Renowned domain experts have therefore been quite critical of the 16th FC awards (Rangarajan & Srivastava in The Hindu, 2 March; Govinda Rao in Business Standard, 12 March). This column illustrates how a once-balanced approach has been changed in both vertical transfers between the Centre and states and the horizontal devolution among states.
In its tax devolution formula, the 16th FC has maintained the share of states at 41% of the shareable pool, like the 15th FC, giving the appearance of continuity. However, the shareable pool itself has been progressively squeezed, with the Centre increasingly resorting to resource mobilization through cesses and surcharges, which are Constitutionally excluded from the shareable pool.
Further, the 16th FC has eschewed most grants, especially the revenue deficit grant (RDG), though grants constitute the second channel of non-discretionary FC transfers to states. In principle, the RDG should be computed normatively as the difference between the resource needs of a state—to provide a level of public services comparable with all other states—and the sum of its own revenue raising capacity and tax devolution.
Typically, RDGs have never fully offset the fiscal disability of states, but they have helped to reduce the gap. By ignoring the impact of GST and doing away with the RDG altogether, the 16th FC award has led to a sharp reduction in the share of central gross revenue transferred to states. That share rose from around 27% in the 11th FC award to a peak of 35.6% in the 14th FC award, moderating marginally to 34.4% in the 15th FC award. Based on 2026-27 budget allocations, Rangarajan and Srivastava estimate that the share is now down to 32.7% under the 16th FC award.

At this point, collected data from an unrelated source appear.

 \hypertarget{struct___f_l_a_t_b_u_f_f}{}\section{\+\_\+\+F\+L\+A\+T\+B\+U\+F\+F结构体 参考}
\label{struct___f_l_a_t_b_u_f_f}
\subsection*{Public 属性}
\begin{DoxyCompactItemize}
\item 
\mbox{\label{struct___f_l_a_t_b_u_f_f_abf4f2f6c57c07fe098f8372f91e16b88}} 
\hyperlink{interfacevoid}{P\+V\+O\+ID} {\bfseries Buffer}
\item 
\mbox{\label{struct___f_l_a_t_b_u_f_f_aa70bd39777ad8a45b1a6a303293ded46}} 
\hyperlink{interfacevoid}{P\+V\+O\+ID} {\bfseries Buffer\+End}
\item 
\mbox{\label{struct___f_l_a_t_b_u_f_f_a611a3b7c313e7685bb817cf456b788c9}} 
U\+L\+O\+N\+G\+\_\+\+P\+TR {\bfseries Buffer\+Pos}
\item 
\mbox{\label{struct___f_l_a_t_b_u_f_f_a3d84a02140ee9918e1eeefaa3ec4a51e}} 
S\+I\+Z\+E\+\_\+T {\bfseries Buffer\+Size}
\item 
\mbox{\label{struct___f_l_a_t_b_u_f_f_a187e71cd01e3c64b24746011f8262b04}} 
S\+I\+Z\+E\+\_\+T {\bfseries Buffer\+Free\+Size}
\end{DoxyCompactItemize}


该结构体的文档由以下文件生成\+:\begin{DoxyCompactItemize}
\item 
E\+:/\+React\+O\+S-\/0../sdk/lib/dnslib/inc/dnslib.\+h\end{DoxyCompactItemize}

FC transfers to states, both devolution and grants, are transparent and non-discretionary. With a reduction in the share of such FC transfers, the share of discretionary Centrally Sponsored Schemes (CSS) has risen to around 50% of total transfers to states. Since generally 40% of the cost of these schemes have to be financed by states, CSS spending entails a significant diversion of states’ resources to priorities of the Centre from those of states.
Moreover, these schemes relate to sectors that are often state subjects as per the Seventh Schedule of the Constitution. As such, the increasing share of CSS transfers constitutes a major distortion of the federal architecture envisaged in the Constitution. The 16th FC awards have significantly exacerbated this distortion.
Finally, the 16th FC has appropriately been very critical of the increasing provision of budgetary transfers and non-merit subsidies by states to power distribution companies and populist schemes for vote banks, or ‘freebies’ as they are often called. However, the 16th FC makes no adverse comment about bailouts of central public undertakings or the proliferation of central ‘freebie’ schemes, which is further evidence of its centrist bias.
Turning to the horizontal transfers among states, the 16th FC has introduced a new component in its devolution formula, ‘contribution to GDP,’ with a weight of 10%. This has apparently been done to represent fiscal efficiency while the FC has dropped standard measures of states’ fiscal performance used by earlier FCs.
What the new component actually reflects is not the fiscal efficiency of a state, but its economic strength, the size of its gross state domestic product (GSDP), demographic size, capital stock, etc, which have little to do with fiscal performance. This component biases the devolution in favour of larger, more developed states, undermining equity.
With every FC award, there are some states that gain share while some lose when allocation formulas and weights change. This is because the total of all state shares must add up to 100%. The difference this time is that most of the states that have lost share are India’s smaller and poorer states: Bihar, Chhattisgarh, Uttar Pradesh, Madhya Pradesh, Rajasthan, Odisha, West Bengal and all the northeastern hilly states that are totally dependent on central transfers.
In navigating a path between the Centre and states and between equity and efficiency in its award, the 16th FC has unfortunately turned the clock back. We have to live with this award for the next five years. Hopefully the 17th FC will take us back to the well-established balanced path.